Low-carbon technologies such as photovoltaics, wind power, nuclear fusion and carbon capture and storage are essential for reducing greenhouse gas emissions and improving the sustainability of the energy system. The uptake of new energy technologies can also decrease reliance on external suppliers of fossil fuels, as well as spur job creation and economic growth.
At the same time, technological investment is often expensive and commercially risky. Energy companies on their own may not deliver technological breakthroughs quickly enough. Public policy and investment, in partnership with the private sector, are therefore necessary to boost the development and deployment of low-carbon technologies for the future.
European Strategic Energy Technology Plan
The European Strategic Energy Technology Plan (SET-Plan) was set up to develop low-carbon technologies and make them economically viable. It aims to accelerate the uptake of new technologies such as next-generation wind turbines and bioenergy by reducing their costs and increasing efficiency.
The SET-Plan includes the SET-Plan Steering Group, European Industrial Initiatives, the European Energy Research Alliance, and the SET-Plan Information System.

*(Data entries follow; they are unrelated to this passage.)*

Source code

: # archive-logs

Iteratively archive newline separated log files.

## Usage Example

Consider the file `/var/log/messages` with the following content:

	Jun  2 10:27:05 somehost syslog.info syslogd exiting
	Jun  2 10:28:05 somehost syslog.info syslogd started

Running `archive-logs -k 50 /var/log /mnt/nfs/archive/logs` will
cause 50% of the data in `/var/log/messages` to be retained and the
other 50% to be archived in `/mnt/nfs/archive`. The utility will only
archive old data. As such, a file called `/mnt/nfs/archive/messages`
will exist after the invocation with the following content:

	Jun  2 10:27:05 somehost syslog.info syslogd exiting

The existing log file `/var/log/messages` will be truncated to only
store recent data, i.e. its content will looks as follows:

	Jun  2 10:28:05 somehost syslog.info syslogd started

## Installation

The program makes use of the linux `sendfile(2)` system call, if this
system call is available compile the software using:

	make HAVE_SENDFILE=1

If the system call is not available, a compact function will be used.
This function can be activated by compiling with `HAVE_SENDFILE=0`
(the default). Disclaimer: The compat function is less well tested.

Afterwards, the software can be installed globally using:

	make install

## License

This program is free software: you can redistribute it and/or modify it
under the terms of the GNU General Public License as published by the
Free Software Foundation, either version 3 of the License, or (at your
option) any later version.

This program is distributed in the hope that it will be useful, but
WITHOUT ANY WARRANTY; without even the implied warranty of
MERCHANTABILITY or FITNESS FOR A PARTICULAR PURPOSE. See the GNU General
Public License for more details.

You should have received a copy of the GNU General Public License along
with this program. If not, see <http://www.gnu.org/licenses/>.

Energy funding under Horizon 2020 and FP7
Around €5.9 billion goes towards energy projects in the EU's Research and Innovation Programme Horizon 2020. These projects aid the creation and improvement of clean energy technologies. They cover areas such as energy efficiency, renewables, smart energy networks, and energy storage. In November 2017 the European Commission published a report titled ‘Building a low-carbon, climate-resilient future’ on the areas where Horizon 2020 is funding research into clean energy solutions.
Previously, energy projects were funded by the 7th Framework Programme for Research and Technological Development (FP7), which ran from 2007 to 2013.
Demonstration projects provide examples of new energy technologies in action.